Your goal: Go through the records below and show every line with the string "VendorHub".

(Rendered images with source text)
▬▬▬▬▬▬▬▬▬▬

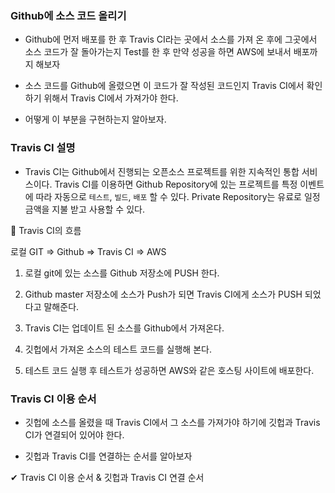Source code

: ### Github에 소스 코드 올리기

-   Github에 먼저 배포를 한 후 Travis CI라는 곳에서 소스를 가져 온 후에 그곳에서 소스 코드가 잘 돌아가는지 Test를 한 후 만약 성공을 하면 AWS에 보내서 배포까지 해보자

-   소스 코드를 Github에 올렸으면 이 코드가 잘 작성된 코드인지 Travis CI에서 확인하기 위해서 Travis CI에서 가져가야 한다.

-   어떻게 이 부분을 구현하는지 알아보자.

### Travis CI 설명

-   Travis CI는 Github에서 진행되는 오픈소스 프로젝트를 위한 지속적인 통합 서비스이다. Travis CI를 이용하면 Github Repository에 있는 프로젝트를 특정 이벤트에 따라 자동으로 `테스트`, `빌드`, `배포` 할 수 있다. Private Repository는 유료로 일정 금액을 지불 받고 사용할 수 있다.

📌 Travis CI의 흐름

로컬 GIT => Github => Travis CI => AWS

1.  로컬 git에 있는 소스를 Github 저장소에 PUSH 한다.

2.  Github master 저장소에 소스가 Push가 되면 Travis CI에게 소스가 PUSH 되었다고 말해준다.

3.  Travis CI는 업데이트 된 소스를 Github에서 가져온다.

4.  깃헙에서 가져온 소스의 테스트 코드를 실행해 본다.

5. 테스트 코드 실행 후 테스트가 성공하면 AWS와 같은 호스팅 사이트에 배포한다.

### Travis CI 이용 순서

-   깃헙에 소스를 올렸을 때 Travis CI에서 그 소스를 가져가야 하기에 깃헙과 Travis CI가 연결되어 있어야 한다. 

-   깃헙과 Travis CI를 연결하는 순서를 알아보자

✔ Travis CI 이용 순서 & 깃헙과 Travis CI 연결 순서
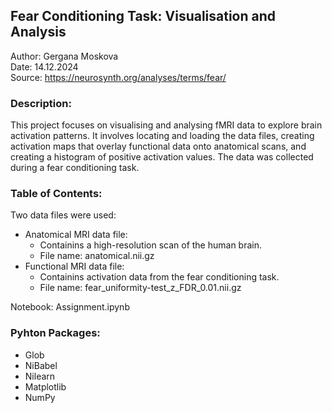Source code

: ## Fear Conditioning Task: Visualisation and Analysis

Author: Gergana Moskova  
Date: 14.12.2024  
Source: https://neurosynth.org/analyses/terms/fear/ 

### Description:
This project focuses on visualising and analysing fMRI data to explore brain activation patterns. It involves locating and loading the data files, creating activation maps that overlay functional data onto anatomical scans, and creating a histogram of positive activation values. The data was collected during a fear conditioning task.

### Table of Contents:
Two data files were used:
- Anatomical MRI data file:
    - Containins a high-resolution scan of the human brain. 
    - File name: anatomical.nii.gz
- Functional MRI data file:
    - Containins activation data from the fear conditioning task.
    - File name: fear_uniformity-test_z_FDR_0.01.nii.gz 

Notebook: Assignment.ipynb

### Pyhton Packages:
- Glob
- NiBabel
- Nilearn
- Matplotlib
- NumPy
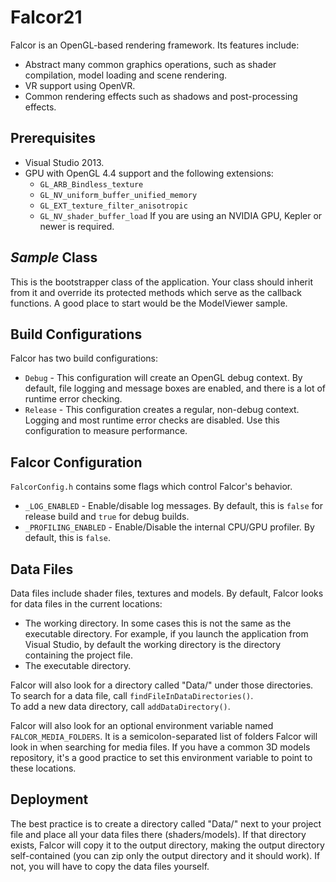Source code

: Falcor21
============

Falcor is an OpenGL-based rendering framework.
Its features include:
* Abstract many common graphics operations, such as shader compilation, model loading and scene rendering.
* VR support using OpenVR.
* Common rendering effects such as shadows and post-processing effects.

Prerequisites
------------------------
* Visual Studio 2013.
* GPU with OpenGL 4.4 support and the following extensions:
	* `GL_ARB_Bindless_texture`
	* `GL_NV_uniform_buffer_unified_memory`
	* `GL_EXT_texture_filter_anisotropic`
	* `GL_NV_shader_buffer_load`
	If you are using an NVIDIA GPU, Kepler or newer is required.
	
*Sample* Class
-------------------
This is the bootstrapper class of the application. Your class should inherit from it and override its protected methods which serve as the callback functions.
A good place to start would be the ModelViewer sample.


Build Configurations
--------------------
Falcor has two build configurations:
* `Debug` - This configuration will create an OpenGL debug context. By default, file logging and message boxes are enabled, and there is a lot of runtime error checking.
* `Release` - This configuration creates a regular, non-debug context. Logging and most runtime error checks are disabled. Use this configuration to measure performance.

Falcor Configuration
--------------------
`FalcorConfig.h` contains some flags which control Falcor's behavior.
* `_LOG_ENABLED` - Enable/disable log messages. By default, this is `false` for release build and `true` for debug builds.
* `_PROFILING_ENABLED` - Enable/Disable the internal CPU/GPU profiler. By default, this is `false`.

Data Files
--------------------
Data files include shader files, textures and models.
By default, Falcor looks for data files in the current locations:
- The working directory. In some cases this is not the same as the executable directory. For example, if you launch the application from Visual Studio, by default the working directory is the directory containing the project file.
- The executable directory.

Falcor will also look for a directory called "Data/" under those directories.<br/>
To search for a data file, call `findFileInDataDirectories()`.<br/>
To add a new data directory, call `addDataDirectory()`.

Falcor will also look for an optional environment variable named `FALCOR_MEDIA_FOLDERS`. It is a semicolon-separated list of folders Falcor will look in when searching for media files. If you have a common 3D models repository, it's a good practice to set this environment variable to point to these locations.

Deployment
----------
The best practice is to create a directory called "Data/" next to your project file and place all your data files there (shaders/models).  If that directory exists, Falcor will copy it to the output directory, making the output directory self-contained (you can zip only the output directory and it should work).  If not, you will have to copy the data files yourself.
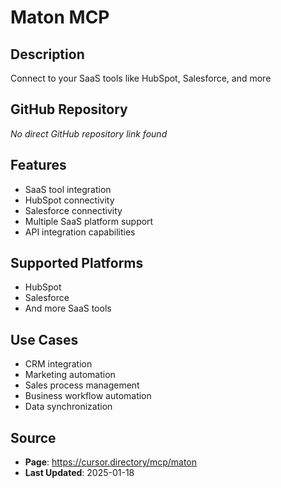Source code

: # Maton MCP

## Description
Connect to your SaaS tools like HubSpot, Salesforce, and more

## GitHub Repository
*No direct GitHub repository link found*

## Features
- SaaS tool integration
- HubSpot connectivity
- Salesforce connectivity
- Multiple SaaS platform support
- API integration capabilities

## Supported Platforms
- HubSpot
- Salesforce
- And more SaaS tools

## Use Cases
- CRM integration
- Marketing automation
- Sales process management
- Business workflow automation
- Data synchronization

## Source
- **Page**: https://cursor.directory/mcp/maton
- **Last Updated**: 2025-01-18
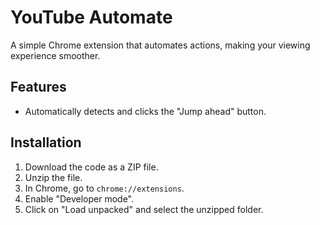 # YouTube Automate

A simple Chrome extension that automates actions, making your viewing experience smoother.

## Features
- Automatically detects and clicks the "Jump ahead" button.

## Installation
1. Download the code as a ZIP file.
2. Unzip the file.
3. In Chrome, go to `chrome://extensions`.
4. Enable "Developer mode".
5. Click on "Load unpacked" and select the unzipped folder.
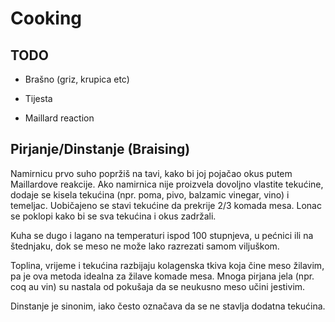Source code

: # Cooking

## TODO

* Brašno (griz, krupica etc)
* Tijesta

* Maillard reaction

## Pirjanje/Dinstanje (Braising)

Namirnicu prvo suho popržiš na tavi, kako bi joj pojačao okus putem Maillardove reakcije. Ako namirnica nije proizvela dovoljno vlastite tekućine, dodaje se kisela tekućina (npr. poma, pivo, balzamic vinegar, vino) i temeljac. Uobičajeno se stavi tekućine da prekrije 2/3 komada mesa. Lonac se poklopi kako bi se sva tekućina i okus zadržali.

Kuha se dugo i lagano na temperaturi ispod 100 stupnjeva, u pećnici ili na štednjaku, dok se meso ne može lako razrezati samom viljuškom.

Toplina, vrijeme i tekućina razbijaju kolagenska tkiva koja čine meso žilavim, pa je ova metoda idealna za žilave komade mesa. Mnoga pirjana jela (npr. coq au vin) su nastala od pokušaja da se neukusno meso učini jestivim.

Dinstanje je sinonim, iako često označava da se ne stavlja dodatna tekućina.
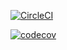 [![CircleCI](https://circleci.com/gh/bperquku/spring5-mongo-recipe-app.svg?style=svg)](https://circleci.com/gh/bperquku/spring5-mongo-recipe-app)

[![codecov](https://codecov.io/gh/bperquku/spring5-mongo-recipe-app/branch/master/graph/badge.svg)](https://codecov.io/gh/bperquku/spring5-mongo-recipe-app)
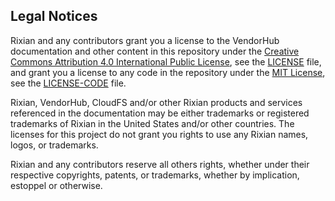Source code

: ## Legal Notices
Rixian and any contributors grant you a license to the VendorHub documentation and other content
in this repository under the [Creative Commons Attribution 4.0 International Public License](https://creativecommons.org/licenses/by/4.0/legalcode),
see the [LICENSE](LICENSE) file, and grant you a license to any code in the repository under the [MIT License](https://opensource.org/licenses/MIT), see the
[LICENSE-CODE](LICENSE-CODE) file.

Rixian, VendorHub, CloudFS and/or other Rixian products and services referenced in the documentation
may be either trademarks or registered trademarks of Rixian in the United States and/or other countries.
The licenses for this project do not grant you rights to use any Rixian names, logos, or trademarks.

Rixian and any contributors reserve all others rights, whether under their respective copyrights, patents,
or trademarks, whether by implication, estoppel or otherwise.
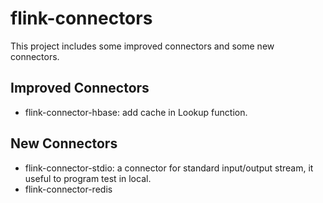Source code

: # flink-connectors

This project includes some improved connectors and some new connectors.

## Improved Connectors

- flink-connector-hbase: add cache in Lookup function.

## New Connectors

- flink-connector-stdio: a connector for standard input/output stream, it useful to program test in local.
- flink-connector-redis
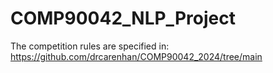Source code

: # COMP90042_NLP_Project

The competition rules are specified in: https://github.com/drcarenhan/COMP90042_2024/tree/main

▬▬▬▬▬▬▬▬▬▬

Task answer:
Rixian and any contributors grant you a license to the VendorHub documentation and other content
Rixian, VendorHub, CloudFS and/or other Rixian products and services referenced in the documentation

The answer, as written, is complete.